Examine each line of the data. Copy those that contain the string "types".

START Input for this task

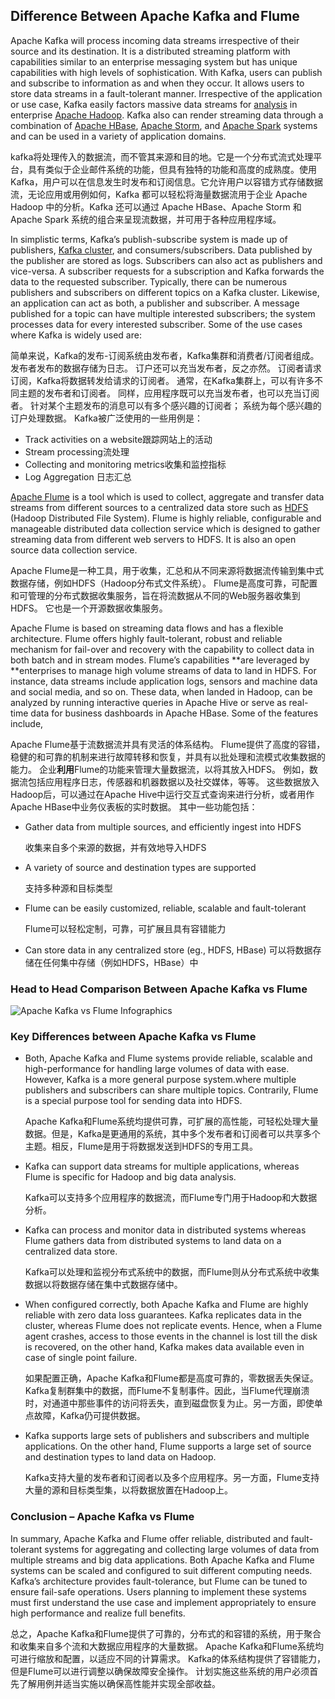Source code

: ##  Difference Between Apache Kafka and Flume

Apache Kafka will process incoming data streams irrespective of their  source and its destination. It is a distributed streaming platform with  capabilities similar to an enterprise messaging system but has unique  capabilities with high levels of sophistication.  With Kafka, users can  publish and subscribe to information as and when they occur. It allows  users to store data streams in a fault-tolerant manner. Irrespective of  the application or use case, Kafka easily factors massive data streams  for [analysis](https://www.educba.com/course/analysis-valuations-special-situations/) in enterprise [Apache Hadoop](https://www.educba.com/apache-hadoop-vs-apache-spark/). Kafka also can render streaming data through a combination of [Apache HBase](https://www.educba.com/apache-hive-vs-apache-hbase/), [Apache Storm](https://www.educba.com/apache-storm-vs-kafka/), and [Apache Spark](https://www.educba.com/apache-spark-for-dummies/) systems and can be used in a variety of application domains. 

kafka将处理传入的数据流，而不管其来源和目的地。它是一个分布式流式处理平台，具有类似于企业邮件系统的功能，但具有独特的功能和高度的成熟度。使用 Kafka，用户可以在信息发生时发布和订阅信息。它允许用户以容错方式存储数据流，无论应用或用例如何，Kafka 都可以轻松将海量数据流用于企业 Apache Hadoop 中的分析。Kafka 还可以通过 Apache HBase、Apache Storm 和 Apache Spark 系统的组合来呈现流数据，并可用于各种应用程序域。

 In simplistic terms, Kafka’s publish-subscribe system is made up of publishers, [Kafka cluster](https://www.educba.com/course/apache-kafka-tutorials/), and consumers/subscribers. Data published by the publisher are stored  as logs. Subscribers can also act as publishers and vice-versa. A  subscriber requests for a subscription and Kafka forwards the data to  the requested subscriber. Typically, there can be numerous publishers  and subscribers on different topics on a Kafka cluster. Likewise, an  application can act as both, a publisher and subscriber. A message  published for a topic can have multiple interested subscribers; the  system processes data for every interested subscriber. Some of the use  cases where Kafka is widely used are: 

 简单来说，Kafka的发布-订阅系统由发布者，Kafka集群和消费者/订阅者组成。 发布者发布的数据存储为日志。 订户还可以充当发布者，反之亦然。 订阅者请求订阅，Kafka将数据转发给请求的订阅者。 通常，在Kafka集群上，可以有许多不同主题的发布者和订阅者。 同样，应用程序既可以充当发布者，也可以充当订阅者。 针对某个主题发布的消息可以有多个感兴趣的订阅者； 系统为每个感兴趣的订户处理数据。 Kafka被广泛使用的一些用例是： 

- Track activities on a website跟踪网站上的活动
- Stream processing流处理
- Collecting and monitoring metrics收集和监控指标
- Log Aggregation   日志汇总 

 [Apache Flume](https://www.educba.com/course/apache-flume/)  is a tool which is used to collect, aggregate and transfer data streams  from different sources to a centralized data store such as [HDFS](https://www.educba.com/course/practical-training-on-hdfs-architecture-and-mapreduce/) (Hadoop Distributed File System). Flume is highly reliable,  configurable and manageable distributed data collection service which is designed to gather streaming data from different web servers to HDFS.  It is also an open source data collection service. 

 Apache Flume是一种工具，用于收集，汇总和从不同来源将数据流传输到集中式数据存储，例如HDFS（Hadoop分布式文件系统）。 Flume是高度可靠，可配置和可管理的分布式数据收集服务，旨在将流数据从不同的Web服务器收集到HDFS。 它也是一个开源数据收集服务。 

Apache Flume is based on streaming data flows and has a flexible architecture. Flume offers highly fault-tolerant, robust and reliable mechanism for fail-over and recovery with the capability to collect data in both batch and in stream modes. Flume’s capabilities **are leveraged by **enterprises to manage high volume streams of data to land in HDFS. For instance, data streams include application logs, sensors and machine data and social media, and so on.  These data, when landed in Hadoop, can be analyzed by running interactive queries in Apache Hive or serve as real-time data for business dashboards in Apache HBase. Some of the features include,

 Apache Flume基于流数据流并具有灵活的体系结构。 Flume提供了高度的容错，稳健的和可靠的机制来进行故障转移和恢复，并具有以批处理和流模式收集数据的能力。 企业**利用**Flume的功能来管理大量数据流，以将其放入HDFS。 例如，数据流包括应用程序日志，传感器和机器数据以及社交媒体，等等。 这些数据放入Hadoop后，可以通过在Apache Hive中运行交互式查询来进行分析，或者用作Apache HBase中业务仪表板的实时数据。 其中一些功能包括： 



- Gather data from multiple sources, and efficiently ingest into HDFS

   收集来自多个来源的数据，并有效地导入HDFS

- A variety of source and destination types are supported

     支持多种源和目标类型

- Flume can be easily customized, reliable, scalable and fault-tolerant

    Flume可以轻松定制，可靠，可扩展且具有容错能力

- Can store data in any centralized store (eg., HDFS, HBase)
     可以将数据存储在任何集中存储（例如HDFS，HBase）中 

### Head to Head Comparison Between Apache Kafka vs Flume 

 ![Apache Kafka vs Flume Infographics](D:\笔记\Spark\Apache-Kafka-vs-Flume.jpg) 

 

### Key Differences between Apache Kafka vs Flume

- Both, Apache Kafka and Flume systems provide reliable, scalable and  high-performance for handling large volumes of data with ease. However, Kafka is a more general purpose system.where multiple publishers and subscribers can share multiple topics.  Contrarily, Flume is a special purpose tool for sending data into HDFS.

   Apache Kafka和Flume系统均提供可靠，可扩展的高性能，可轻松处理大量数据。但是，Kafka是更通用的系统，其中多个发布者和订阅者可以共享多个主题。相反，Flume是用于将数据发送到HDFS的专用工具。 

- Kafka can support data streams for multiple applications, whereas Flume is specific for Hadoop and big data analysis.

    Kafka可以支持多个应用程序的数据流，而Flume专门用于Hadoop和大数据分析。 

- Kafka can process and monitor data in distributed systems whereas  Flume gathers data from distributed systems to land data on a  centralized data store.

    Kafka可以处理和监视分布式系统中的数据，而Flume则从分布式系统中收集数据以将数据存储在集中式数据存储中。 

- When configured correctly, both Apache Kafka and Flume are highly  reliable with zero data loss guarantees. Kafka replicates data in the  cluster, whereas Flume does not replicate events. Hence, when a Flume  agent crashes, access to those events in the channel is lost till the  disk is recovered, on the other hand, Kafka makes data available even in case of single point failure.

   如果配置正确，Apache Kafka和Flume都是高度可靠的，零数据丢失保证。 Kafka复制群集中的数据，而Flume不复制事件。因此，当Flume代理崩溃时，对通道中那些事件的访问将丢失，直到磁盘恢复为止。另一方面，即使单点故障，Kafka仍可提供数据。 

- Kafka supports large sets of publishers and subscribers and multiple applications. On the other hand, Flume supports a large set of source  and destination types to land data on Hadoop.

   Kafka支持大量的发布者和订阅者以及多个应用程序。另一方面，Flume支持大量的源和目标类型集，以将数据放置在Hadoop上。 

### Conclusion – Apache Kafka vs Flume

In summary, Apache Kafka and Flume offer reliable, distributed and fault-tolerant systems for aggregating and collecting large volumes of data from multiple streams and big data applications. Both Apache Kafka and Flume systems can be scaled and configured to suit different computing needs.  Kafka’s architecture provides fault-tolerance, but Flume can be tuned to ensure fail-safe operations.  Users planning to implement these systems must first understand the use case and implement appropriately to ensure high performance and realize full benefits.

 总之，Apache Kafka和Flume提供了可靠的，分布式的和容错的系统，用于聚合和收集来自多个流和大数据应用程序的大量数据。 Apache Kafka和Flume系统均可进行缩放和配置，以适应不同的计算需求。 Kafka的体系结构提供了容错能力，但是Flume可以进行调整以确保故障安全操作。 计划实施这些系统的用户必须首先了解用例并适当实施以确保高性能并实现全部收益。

END Input for this task
START Input for this task

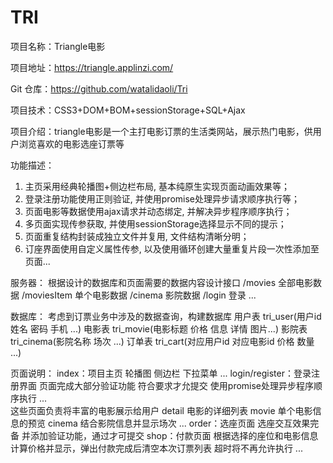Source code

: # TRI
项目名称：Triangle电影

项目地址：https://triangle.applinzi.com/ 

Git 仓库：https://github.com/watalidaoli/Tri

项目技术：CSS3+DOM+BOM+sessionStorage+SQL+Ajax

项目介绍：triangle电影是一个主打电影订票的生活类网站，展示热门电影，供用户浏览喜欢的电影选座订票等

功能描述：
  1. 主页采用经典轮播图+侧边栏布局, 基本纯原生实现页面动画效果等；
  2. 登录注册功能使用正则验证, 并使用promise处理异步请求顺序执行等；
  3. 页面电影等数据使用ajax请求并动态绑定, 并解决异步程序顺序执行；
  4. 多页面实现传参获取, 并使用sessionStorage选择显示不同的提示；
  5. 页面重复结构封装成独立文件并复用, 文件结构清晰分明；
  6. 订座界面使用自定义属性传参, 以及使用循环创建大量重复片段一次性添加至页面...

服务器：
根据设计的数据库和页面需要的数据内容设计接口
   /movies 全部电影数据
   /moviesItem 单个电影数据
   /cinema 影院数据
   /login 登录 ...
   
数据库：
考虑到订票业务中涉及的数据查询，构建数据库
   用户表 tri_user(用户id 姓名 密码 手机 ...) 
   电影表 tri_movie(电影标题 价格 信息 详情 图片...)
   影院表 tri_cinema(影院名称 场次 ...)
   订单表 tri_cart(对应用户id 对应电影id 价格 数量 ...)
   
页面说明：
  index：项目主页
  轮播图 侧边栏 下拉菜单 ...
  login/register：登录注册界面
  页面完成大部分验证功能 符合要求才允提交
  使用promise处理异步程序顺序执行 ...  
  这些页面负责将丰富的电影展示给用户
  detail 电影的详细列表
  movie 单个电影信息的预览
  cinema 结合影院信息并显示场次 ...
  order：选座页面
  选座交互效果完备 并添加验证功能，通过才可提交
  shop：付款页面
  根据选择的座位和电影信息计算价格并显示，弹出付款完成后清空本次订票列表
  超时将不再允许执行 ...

END Input for this task

Answer space:
- A variety of source and destination types are supported
- Kafka supports large sets of publishers and subscribers and multiple applications. On the other hand, Flume supports a large set of source  and destination types to land data on Hadoop.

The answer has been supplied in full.